The first step to ensuring good product design is through a user-centered design process, or, directly involving users in the design process. You can’t design for people without people. If you have direct access to your target audience, you can better understand pain points, gain context around where and when someone will be tackling a tricky task, what their goals and motivations are, etc. It’s pivotal early on in the process to test out various solutions for a particular problem, iterate, and test again. The more problems you identify and fix during the design stage, where changes are cheap, the less you’ll face during development when changes become much more costly.

What we don’t do is hand them pencil and paper or the mouse and ask them to design the product themselves.

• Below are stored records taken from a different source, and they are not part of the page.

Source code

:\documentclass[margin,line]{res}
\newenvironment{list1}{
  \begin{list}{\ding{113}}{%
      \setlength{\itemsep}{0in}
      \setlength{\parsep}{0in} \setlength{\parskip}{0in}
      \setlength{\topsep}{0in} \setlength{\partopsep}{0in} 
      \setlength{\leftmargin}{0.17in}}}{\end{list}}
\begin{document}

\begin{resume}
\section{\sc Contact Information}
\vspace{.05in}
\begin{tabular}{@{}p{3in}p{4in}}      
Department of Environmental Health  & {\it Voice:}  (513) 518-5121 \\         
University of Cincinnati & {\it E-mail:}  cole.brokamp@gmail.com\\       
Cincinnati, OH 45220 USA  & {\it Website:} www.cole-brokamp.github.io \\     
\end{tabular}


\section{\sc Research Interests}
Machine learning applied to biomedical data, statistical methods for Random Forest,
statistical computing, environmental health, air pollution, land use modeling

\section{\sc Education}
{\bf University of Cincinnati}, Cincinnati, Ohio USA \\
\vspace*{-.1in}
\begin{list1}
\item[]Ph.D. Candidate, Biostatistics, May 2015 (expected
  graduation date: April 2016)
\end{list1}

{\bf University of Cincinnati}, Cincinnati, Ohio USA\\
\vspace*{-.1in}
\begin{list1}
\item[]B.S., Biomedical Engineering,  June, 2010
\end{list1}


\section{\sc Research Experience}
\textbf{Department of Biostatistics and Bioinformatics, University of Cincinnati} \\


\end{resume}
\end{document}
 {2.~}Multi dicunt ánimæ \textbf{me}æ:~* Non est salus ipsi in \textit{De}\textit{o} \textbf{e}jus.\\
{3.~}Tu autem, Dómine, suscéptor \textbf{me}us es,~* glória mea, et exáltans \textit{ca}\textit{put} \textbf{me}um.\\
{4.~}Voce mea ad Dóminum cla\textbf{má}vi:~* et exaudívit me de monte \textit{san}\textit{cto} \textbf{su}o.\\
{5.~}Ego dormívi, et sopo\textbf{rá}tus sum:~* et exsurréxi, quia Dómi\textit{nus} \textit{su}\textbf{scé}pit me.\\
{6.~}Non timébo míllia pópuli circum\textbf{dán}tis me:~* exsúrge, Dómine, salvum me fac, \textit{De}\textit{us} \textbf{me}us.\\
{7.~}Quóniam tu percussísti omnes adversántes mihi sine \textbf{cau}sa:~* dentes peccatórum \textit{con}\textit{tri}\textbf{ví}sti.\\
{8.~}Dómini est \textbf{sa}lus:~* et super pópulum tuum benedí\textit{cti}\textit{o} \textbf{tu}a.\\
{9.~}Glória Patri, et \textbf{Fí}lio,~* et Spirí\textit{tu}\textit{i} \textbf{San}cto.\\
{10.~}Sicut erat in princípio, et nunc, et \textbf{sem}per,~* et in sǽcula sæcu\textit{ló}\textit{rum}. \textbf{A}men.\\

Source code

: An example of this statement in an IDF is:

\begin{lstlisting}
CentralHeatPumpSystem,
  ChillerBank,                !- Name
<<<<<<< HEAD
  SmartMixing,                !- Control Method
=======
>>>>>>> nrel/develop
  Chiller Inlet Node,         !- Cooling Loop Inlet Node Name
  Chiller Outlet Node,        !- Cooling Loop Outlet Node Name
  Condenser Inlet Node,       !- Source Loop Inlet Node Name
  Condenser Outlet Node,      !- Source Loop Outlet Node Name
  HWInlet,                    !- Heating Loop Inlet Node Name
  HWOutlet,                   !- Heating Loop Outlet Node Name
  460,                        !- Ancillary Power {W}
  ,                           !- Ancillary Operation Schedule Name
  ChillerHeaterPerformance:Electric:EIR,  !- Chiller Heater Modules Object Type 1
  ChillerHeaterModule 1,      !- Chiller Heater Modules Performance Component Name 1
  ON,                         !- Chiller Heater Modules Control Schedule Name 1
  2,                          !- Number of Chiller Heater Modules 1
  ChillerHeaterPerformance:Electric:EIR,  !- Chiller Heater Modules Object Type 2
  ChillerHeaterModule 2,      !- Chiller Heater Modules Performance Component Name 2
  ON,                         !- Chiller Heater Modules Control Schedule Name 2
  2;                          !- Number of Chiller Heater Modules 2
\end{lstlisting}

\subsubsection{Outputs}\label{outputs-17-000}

The old saying “everyone is a designer” is (mostly) true, but not entirely. Yes, everyone can have an opinion on how a product should function. Not everyone should decide how those features work, where to find those features in an app, how they look or function, etc. There’s a reason we don’t hand people a blank sheet of paper and say “design your house” or “design a skyscraper”.

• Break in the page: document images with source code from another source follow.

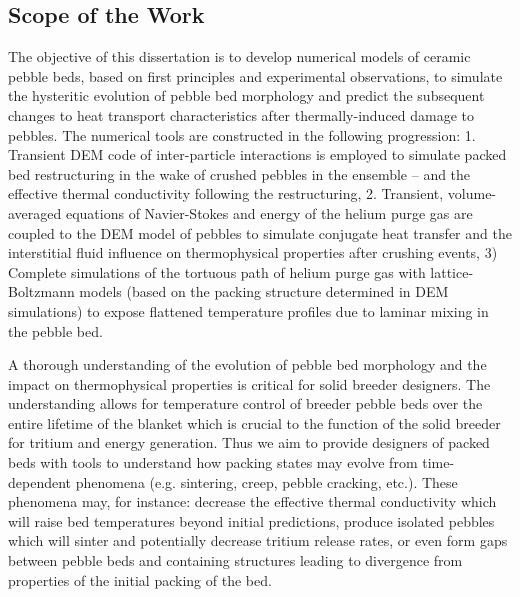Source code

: \subsection{Scope of the Work}\label{sec:intro-scope-of-work}
The objective of this dissertation is to develop numerical models of ceramic pebble beds, based on first principles and experimental observations, to simulate the hysteritic evolution of pebble bed morphology and predict the subsequent changes to heat transport characteristics after thermally-induced damage to pebbles. The numerical tools are constructed in the following progression: 1. Transient DEM code of inter-particle interactions is employed to simulate packed bed restructuring in the wake of crushed pebbles in the ensemble -- and the effective thermal conductivity following the restructuring, 2. Transient, volume-averaged equations of Navier-Stokes and energy of the helium purge gas are coupled to the DEM model of pebbles to simulate conjugate heat transfer and the interstitial fluid influence on thermophysical properties after crushing events, 3) Complete simulations of the tortuous path of helium purge gas with lattice-Boltzmann models (based on the packing structure determined in DEM simulations) to expose flattened temperature profiles due to laminar mixing in the pebble bed. 

A thorough understanding of the evolution of pebble bed morphology and the impact on thermophysical properties is critical for solid breeder designers. The understanding allows for temperature control of breeder pebble beds over the entire lifetime of the blanket which is crucial to the function of the solid breeder for tritium and energy generation. Thus we aim to provide designers of packed beds with tools to understand how packing states may evolve from time-dependent phenomena (e.g. sintering, creep, pebble cracking, etc.). These phenomena may, for instance: decrease the effective thermal conductivity which will raise bed temperatures beyond initial predictions, produce isolated pebbles which will sinter and potentially decrease tritium release rates, or even form gaps between pebble beds and containing structures leading to divergence from properties of the initial packing of the bed.

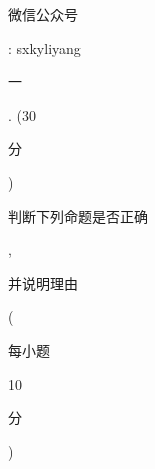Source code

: \documentclass[10pt]{article}
\begin{document}
\begin{CJK}{UTF8}{mj}微信公众号\end{CJK}: sxkyliyang

\begin{CJK}{UTF8}{mj}一\end{CJK}. (30 \begin{CJK}{UTF8}{mj}分\end{CJK}) \begin{CJK}{UTF8}{mj}判断下列命题是否正确\end{CJK}, \begin{CJK}{UTF8}{mj}并说明理由\end{CJK} (\begin{CJK}{UTF8}{mj}每小题\end{CJK} 10 \begin{CJK}{UTF8}{mj}分\end{CJK})
\end{document}
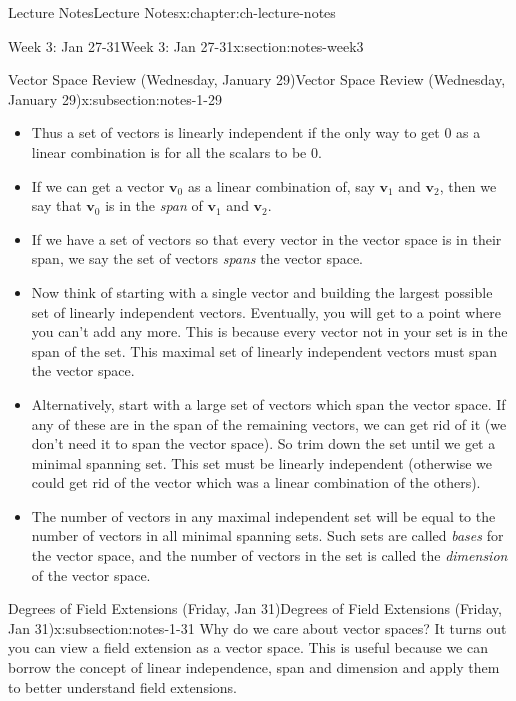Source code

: \documentclass[oneside,11pt,]{book}
\begin{document}
\begin{chapterptx}{Lecture Notes}{}{Lecture Notes}{}{}{x:chapter:ch-lecture-notes}
\begin{sectionptx}{Week 3: Jan 27-31}{}{Week 3: Jan 27-31}{}{}{x:section:notes-week3}
\begin{subsectionptx}{Vector Space Review (Wednesday, January 29)}{}{Vector Space Review (Wednesday, January 29)}{}{}{x:subsection:notes-1-29}
\begin{itemize}[label=\textbullet]
\begin{equation*}
a_1\mathrm{\mathbf v}_1+a_2\mathrm{\mathbf v}_2 + \cdots +a_n\mathrm{\mathbf v}_n = \mathbf 0
\end{equation*}
with not all of \(a_1, a_2, \ldots, a_n\) equal to 0.%
\item{}Thus a set of vectors is linearly independent if the only way to get 0 as a linear combination is for all the scalars to be 0.%
\item{}If we can get a vector \(\mathrm{\mathbf v}_0\) as a linear combination of, say \(\mathrm{\mathbf v}_1\) and \(\mathrm{\mathbf v}_2\), then we say that \(\mathrm{\mathbf v}_0\) is in the \emph{span} of \(\mathrm{\mathbf v}_1\) and \(\mathrm{\mathbf v}_2\).%
\item{}If we have a set of vectors so that every vector in the vector space is in their span, we say the set of vectors \emph{spans} the vector space.%
\item{}Now think of starting with a single vector and building the largest possible set of linearly independent vectors. Eventually, you will get to a point where you can’t add any more. This is because every vector not in your set is in the span of the set. This maximal set of linearly independent vectors must span the vector space.%
\item{}Alternatively, start with a large set of vectors which span the vector space. If any of these are in the span of the remaining vectors, we can get rid of it (we don’t need it to span the vector space). So trim down the set until we get a minimal spanning set. This set must be linearly independent (otherwise we could get rid of the vector which was a linear combination of the others).%
\item{}The number of vectors in any maximal independent set will be equal to the number of vectors in all minimal spanning sets. Such sets are called \emph{bases} for the vector space, and the number of vectors in the set is called the \emph{dimension} of the vector space.%
\end{itemize}
%
\end{subsectionptx}
%
%
\typeout{************************************************}
\typeout{************************************************}
%
\begin{subsectionptx}{Degrees of Field Extensions (Friday, Jan 31)}{}{Degrees of Field Extensions (Friday, Jan 31)}{}{}{x:subsection:notes-1-31}
Why do we care about vector spaces? It turns out you can view a field extension as a vector space. This is useful because we can borrow the concept of linear independence, span and dimension and apply them to better understand field extensions.%

\end{subsectionptx}
\end{sectionptx}
\end{chapterptx}
\end{document}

“If I had asked people what they wanted, they would have said faster horses.”

Henry ford did not actually say this, but it still applies

Okay, so what’s the opposite of good product design?

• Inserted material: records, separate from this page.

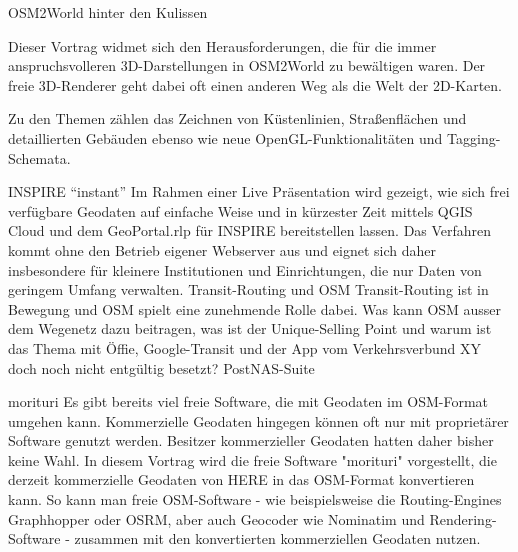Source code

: %
{OSM2World hinter den Kulissen}%
{}%
{Dieser Vortrag widmet sich den Herausforderungen, die für die immer anspruchsvolleren 3D-Darstellungen in
OSM2World zu bewältigen waren. Der freie 3D-Renderer geht dabei oft einen anderen Weg als die Welt der 2D-Karten.

Zu den Themen zählen das Zeichnen von Küstenlinien, Straßenflächen und detaillierten Gebäuden ebenso wie neue
OpenGL-Funktionalitäten und Tagging-Schemata.}
%
%
{INSPIRE "`instant"'}%
{}%
{Im Rahmen einer Live Präsentation wird gezeigt, wie sich frei verfügbare Geodaten auf einfache Weise und
in kürzester Zeit mittels QGIS Cloud und dem GeoPortal.rlp für INSPIRE bereitstellen lassen.
Das Verfahren kommt ohne den Betrieb eigener Webserver aus und eignet sich daher insbesondere
für kleinere Institutionen und Einrichtungen, die nur Daten von geringem Umfang verwalten.}
%
%
{Transit-Routing und OSM}%
{}%
{Transit-Routing ist in Bewegung und OSM spielt eine zunehmende Rolle dabei. Was kann OSM ausser dem Wegenetz dazu beitragen, was ist der Unique-Selling Point und warum ist das Thema mit Öffie, Google-Transit und der App vom Verkehrsverbund XY doch noch nicht entgültig besetzt?}
%
%
{PostNAS-Suite}%
{}%
{}

%
{morituri}%
{}%
{Es gibt bereits viel freie Software, die mit Geodaten im OSM-Format umgehen kann.
Kommerzielle Geodaten hingegen können oft nur mit proprietärer Software genutzt werden.
Besitzer kommerzieller Geodaten hatten daher bisher keine Wahl.
In diesem Vortrag wird die freie Software "morituri" vorgestellt, die derzeit kommerzielle Geodaten von HERE in das OSM-Format konvertieren kann.
So kann man freie OSM-Software - wie beispielsweise die Routing-Engines Graphhopper oder OSRM, aber auch Geocoder wie Nominatim und Rendering-Software - zusammen mit den konvertierten kommerziellen Geodaten nutzen.}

A great example of this can be found in a classic Simpsons episode where a car manufacturer hires Homer to design a car. But, Homer is not a designer. He has no idea how to design anything. He’s also designing a car specific to only his needs.

Most products are not built for a single person – they are built for people with similar goals or needs. Good product design is not about letting your users design your products for you — it’s about solving users problems and making their lives better.

Homer ends up designing really bad solutions to his problems. Of course he does. In Homer’s design, he includes everything from tail fins to shag carpeting to multiple horns located throughout the car – all for a reasonable, family-friendly price of $82,000. DOH. He can’t take sensible requirements and make them into good product design. Almost no user can. Don’t let users design your products for you, this is a job for UX and product design experts. If you want to achieve good product design, here are some useful guidelines:

  1. Engage with users during the design process. It’s not user-centered design if there are no users involved in the process.
  2. Design for goals, not individuals. People can vary immensely, but if you design around goals and outcomes, your solutions won’t be as narrow as designing for a single person’s opinion or needs.
  3. Design for Flexibility. Your product should be flexible enough for people to interact with it in a multitude of contexts. Consider whether your product works when: it’s bright or dark outside, a person is in a noisy environment, can they interact with it one-handed, can they interact using their voice-only? (For more on how to make your product more inclusive, check out this blog.)
  4. Do not require training. If your product requires training in order for people to use it, you likely have usability issues.
  5. High degree of utility. Just because it’s usable doesn’t mean people will actually use it. It needs to be useful, not just usable.
  6. Functional integrity. Your product should be largely free of defects or bugs.

Build the right thing the first time by hiring a professional product designer to help you design your product. This can be the difference between a successful product or the equivalent of the Homer Simpson car for the app store.